### ASSIGNMENT
Pick out every line in the data below that holds "fill".
..........
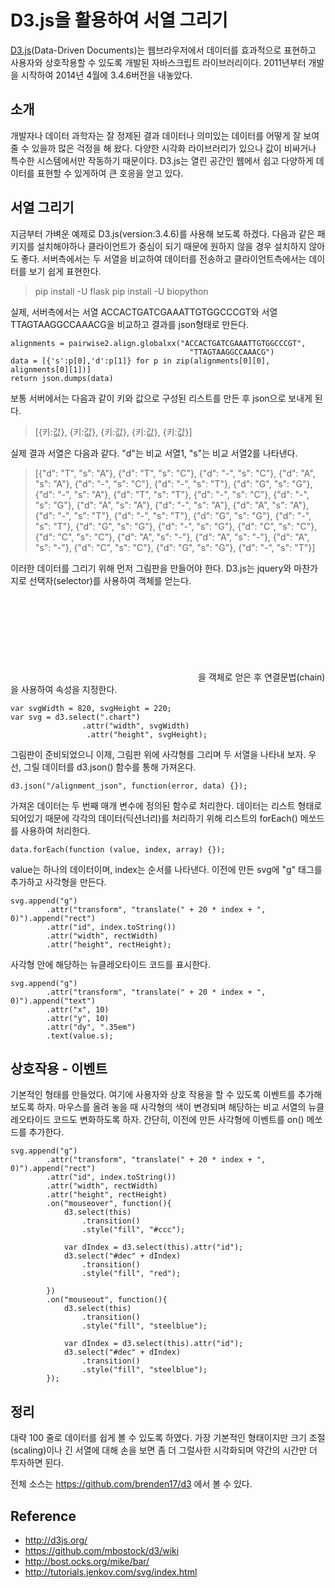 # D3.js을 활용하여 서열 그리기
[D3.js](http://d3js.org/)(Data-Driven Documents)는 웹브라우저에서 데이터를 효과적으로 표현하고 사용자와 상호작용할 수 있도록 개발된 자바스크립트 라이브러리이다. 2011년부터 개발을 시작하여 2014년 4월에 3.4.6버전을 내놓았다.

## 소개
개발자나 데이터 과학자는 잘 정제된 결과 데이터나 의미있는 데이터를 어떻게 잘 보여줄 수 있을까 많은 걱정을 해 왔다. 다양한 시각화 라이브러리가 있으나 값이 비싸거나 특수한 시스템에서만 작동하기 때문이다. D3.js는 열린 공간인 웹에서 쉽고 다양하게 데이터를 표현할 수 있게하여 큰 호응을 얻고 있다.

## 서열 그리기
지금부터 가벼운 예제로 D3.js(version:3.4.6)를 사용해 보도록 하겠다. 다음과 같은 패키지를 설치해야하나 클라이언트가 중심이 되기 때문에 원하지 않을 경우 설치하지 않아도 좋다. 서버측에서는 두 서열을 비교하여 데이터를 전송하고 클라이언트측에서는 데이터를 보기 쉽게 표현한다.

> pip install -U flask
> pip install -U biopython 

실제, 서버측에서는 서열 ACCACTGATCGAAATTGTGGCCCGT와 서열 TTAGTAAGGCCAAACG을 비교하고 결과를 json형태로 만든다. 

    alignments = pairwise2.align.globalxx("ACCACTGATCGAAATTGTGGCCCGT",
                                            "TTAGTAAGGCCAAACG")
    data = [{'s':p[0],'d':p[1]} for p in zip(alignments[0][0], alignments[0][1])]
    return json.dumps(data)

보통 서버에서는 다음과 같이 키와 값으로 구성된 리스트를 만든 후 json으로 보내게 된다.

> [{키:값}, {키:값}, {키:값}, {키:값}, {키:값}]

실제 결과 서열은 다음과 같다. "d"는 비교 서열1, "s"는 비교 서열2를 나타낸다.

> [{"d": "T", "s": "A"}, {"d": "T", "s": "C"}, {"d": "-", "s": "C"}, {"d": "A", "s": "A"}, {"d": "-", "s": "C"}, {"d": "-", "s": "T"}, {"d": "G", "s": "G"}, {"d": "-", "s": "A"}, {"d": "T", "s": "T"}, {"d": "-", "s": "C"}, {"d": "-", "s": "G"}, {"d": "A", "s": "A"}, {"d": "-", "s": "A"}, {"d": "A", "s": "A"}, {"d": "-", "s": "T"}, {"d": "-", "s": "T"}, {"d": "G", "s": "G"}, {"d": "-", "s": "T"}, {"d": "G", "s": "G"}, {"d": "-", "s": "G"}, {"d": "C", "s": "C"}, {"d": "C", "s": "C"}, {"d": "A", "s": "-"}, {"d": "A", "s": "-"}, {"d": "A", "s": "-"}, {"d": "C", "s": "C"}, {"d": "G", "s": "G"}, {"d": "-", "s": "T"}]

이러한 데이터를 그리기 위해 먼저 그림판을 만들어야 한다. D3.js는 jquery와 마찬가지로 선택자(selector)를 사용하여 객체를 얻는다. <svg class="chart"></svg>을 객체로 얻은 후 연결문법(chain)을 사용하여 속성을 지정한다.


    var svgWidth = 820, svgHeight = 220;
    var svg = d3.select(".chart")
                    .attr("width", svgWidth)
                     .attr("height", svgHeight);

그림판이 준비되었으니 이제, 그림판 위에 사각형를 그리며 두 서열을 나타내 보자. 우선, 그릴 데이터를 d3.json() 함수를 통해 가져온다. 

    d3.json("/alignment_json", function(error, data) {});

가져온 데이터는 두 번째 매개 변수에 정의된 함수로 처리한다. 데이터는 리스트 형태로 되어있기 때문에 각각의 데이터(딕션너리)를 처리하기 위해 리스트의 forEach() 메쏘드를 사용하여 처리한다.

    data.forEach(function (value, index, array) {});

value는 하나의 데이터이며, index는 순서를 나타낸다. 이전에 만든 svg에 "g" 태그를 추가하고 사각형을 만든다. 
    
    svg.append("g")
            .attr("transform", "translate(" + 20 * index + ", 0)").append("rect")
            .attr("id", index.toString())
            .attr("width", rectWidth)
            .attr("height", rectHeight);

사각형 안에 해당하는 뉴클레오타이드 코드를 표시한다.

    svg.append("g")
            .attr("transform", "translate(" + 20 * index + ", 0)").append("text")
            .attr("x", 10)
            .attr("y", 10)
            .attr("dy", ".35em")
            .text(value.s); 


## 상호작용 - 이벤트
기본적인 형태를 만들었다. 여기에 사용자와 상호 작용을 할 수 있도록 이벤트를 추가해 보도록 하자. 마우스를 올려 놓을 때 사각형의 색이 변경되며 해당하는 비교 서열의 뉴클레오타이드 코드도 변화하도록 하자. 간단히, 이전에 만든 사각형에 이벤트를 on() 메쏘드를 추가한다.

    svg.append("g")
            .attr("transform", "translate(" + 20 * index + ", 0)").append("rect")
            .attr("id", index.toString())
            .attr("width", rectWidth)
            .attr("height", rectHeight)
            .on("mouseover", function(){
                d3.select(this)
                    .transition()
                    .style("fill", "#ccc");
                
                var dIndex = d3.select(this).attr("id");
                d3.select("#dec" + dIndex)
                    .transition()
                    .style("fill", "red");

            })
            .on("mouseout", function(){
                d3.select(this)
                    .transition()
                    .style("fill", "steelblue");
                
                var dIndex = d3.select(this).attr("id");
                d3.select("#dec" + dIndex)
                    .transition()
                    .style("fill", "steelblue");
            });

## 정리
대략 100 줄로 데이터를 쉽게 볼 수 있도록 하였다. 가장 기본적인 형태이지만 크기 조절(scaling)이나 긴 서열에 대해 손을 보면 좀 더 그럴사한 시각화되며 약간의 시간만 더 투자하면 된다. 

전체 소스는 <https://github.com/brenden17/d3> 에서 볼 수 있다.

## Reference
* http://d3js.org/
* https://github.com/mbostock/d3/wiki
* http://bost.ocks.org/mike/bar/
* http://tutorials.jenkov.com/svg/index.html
..........
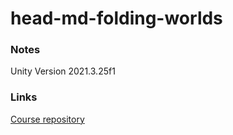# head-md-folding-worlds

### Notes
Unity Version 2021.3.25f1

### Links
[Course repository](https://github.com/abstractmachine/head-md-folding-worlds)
..........
### WRITTEN SOLUTION
                    .style("fill", "#ccc");
                    .style("fill", "red");
                    .style("fill", "steelblue");
                    .style("fill", "steelblue");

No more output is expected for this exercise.